Opening Australian markets to more trade had made households $3,900 better off
Australia’s two way trade in goods and services was worth around $700 billion in 2018 - a vital component of Australia’s economic prosperity
What traditionally was the composition of Australia’s trade, and why was this an issue?
Traditionally Australia relied on agricultural exports
This caused issues:
- Very susceptible to floods/ droughts - climate issues
- Low world prices (must accept prevailing market price of agricultural goods)
- Oversupply
- Low value added products (low profit margin)
Define Price takers / Price makers.
Price takers must accept the prevailing market price and sell each unit at the same market price - found in perfectly competitive markets.
Price makers are able to influence the market price and enjoy pricing power.
What is Australia’s primary product other than agriculture?
Agricultural issued forced Australia to move to another primary product, mining:
- Have a comparative advantage in the production commodity goods
Agriculture and mining = 2/3 of Net-Exports (mainly iron-ore, coal)
What is another important component of exports?
Services:
- Also a very important component to exports
- Are the growth area particularly to Asia
- Australia has a skilled and educated workforce thus education, financial, insurance, tourism , health and communications are in demand.

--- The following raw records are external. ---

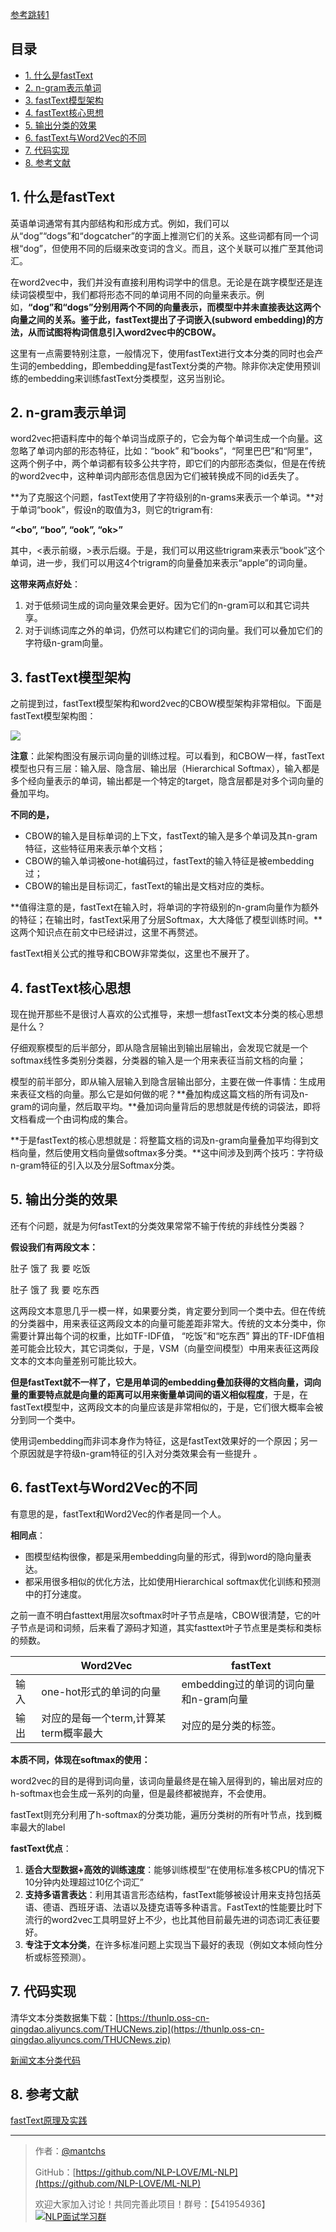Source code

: [参考跳转1](https://www.zhihu.com/question/348964090/answer/844048818)
## 目录
- [1. 什么是fastText](#1-什么是fasttext)
- [2. n-gram表示单词](#2-n-gram表示单词)
- [3. fastText模型架构](#3-fasttext模型架构)
- [4. fastText核心思想](#4-fasttext核心思想)
- [5. 输出分类的效果](#5-输出分类的效果)
- [6. fastText与Word2Vec的不同](#6-fasttext与word2vec的不同)
- [7. 代码实现](#7-代码实现)
- [8. 参考文献](#8-参考文献)

## 1. 什么是fastText

英语单词通常有其内部结构和形成⽅式。例如，我们可以从“dog”“dogs”和“dogcatcher”的字⾯上推测它们的关系。这些词都有同⼀个词根“dog”，但使⽤不同的后缀来改变词的含义。而且，这个关联可以推⼴⾄其他词汇。

在word2vec中，我们并没有直接利⽤构词学中的信息。⽆论是在跳字模型还是连续词袋模型中，我们都将形态不同的单词⽤不同的向量来表⽰。例如，**“dog”和“dogs”分别⽤两个不同的向量表⽰，而模型中并未直接表达这两个向量之间的关系。鉴于此，fastText提出了⼦词嵌⼊(subword embedding)的⽅法，从而试图将构词信息引⼊word2vec中的CBOW。**

这里有一点需要特别注意，一般情况下，使用fastText进行文本分类的同时也会产生词的embedding，即embedding是fastText分类的产物。除非你决定使用预训练的embedding来训练fastText分类模型，这另当别论。



## 2. n-gram表示单词

word2vec把语料库中的每个单词当成原子的，它会为每个单词生成一个向量。这忽略了单词内部的形态特征，比如：“book” 和“books”，“阿里巴巴”和“阿里”，这两个例子中，两个单词都有较多公共字符，即它们的内部形态类似，但是在传统的word2vec中，这种单词内部形态信息因为它们被转换成不同的id丢失了。

**为了克服这个问题，fastText使用了字符级别的n-grams来表示一个单词。**对于单词“book”，假设n的取值为3，则它的trigram有:

**“<bo”,  “boo”,  “ook”, “ok>”**

其中，<表示前缀，>表示后缀。于是，我们可以用这些trigram来表示“book”这个单词，进一步，我们可以用这4个trigram的向量叠加来表示“apple”的词向量。

**这带来两点好处**：

1. 对于低频词生成的词向量效果会更好。因为它们的n-gram可以和其它词共享。
2. 对于训练词库之外的单词，仍然可以构建它们的词向量。我们可以叠加它们的字符级n-gram向量。



## 3. fastText模型架构

之前提到过，fastText模型架构和word2vec的CBOW模型架构非常相似。下面是fastText模型架构图：

![](https://gitee.com/kkweishe/images/raw/master/ML/2019-8-21_20-31-22.jpeg)

**注意**：此架构图没有展示词向量的训练过程。可以看到，和CBOW一样，fastText模型也只有三层：输入层、隐含层、输出层（Hierarchical Softmax），输入都是多个经向量表示的单词，输出都是一个特定的target，隐含层都是对多个词向量的叠加平均。

**不同的是，**

- CBOW的输入是目标单词的上下文，fastText的输入是多个单词及其n-gram特征，这些特征用来表示单个文档；
- CBOW的输入单词被one-hot编码过，fastText的输入特征是被embedding过；
- CBOW的输出是目标词汇，fastText的输出是文档对应的类标。

**值得注意的是，fastText在输入时，将单词的字符级别的n-gram向量作为额外的特征；在输出时，fastText采用了分层Softmax，大大降低了模型训练时间。**这两个知识点在前文中已经讲过，这里不再赘述。

fastText相关公式的推导和CBOW非常类似，这里也不展开了。



## 4. fastText核心思想

现在抛开那些不是很讨人喜欢的公式推导，来想一想fastText文本分类的核心思想是什么？

仔细观察模型的后半部分，即从隐含层输出到输出层输出，会发现它就是一个softmax线性多类别分类器，分类器的输入是一个用来表征当前文档的向量；

模型的前半部分，即从输入层输入到隐含层输出部分，主要在做一件事情：生成用来表征文档的向量。那么它是如何做的呢？**叠加构成这篇文档的所有词及n-gram的词向量，然后取平均。**叠加词向量背后的思想就是传统的词袋法，即将文档看成一个由词构成的集合。

**于是fastText的核心思想就是：将整篇文档的词及n-gram向量叠加平均得到文档向量，然后使用文档向量做softmax多分类。**这中间涉及到两个技巧：字符级n-gram特征的引入以及分层Softmax分类。



## 5. 输出分类的效果

还有个问题，就是为何fastText的分类效果常常不输于传统的非线性分类器？

**假设我们有两段文本：**

肚子 饿了 我 要 吃饭

肚子 饿了 我 要 吃东西

这两段文本意思几乎一模一样，如果要分类，肯定要分到同一个类中去。但在传统的分类器中，用来表征这两段文本的向量可能差距非常大。传统的文本分类中，你需要计算出每个词的权重，比如TF-IDF值， “吃饭”和“吃东西” 算出的TF-IDF值相差可能会比较大，其它词类似，于是，VSM（向量空间模型）中用来表征这两段文本的文本向量差别可能比较大。

**但是fastText就不一样了，它是用单词的embedding叠加获得的文档向量，词向量的重要特点就是向量的距离可以用来衡量单词间的语义相似程度**，于是，在fastText模型中，这两段文本的向量应该是非常相似的，于是，它们很大概率会被分到同一个类中。

使用词embedding而非词本身作为特征，这是fastText效果好的一个原因；另一个原因就是字符级n-gram特征的引入对分类效果会有一些提升 。



## 6. fastText与Word2Vec的不同

有意思的是，fastText和Word2Vec的作者是同一个人。

**相同点**：

- 图模型结构很像，都是采用embedding向量的形式，得到word的隐向量表达。
- 都采用很多相似的优化方法，比如使用Hierarchical softmax优化训练和预测中的打分速度。

之前一直不明白fasttext用层次softmax时叶子节点是啥，CBOW很清楚，它的叶子节点是词和词频，后来看了源码才知道，其实fasttext叶子节点里是类标和类标的频数。

|      | Word2Vec                              | fastText                              |
| ---- | ------------------------------------- | ------------------------------------- |
| 输入 | one-hot形式的单词的向量               | embedding过的单词的词向量和n-gram向量 |
| 输出 | 对应的是每一个term,计算某term概率最大 | 对应的是分类的标签。                  |

**本质不同，体现在softmax的使用：**

word2vec的目的是得到词向量，该词向量最终是在输入层得到的，输出层对应的h-softmax也会生成一系列的向量，但是最终都被抛弃，不会使用。

fastText则充分利用了h-softmax的分类功能，遍历分类树的所有叶节点，找到概率最大的label

**fastText优点**：

1. **适合大型数据+高效的训练速度**：能够训练模型“在使用标准多核CPU的情况下10分钟内处理超过10亿个词汇”
2. **支持多语言表达**：利用其语言形态结构，fastText能够被设计用来支持包括英语、德语、西班牙语、法语以及捷克语等多种语言。FastText的性能要比时下流行的word2vec工具明显好上不少，也比其他目前最先进的词态词汇表征要好。
3. **专注于文本分类**，在许多标准问题上实现当下最好的表现（例如文本倾向性分析或标签预测）。



## 7. 代码实现

清华文本分类数据集下载：[https://thunlp.oss-cn-qingdao.aliyuncs.com/THUCNews.zip](https://thunlp.oss-cn-qingdao.aliyuncs.com/THUCNews.zip)

[新闻文本分类代码](https://github.com/NLP-LOVE/ML-NLP/blob/master/NLP/16.2%20fastText/fastText.ipynb)



## 8. 参考文献

[fastText原理及实践](http://www.52nlp.cn/fasttext)

------

> 作者：[@mantchs](https://github.com/NLP-LOVE/ML-NLP)
>
> GitHub：[https://github.com/NLP-LOVE/ML-NLP](https://github.com/NLP-LOVE/ML-NLP)
>
> 欢迎大家加入讨论！共同完善此项目！群号：【541954936】<a target="_blank" href="//shang.qq.com/wpa/qunwpa?idkey=863f915b9178560bd32ca07cd090a7d9e6f5f90fcff5667489697b1621cecdb3"><img border="0" src="http://pub.idqqimg.com/wpa/images/group.png" alt="NLP面试学习群" title="NLP面试学习群"></a>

Why does Australia import large amount of manufacturing instead of producing themselves?
- Cost of labour is too high
- Have a close proximity to markers
- High exchange rate
- EOS
- Competitive market from countries like China, India and Thailand with low labour costs
What is the direction of Australia’s trade?
AUS traditionally traded with UK / European countries up to 1950s
In 1973 the UK joined the EU and thus AUS lost preferential treatment economically and subsequently gravitated towards USA and Japan
In the 1960s Japan was rapidly growing and demanded the resources AUS had - minerals, energy and food
Japan became our biggest exporter and had a POS balance of trade ( X > M)
In the 1990s Japan’s growth was becoming weak and Australia turned towards emerging Asian nations - like Taiwan, Singapore because of proximity and emerging growth
By 2007 China became our largest trading partner
By 2019 approx. 1/3 of commodity exports go to China and growth in trade
East Asia dominates direction of exports
Almost 30% of exports are for China
What are the issues with trading with China and United States?
Economic issues are created with China because of political tension and strains
United states is not a good trading partner as M > X (large trade deficit)
What countries does Australia have a positive trade relationship with? (trade surplus)
AUS have pos (X > M) economic relations with India, China, NZ and Japan
How do you calculate change in trade?
Change in trade x 100 / previous figure
Change in trade = current figure - previous figure
Define terms of trade.
the ratio of an index of a country’s export prices to an index of its import prices
What does terms of trade mean for economic relationships
If this index increases it implies Australia is receiving relatively more for its exports (better off - referred to as favourable moments in terms of trade)
If price of exports increases, but the price of imports remain constant - a positive terms of trade
If this index decreases it implies Australia is receiving relatively less
A fall in terms of trade implies Australia must export more goods and services to maintain the same level of imports
What is the basic premise behind theories of trade?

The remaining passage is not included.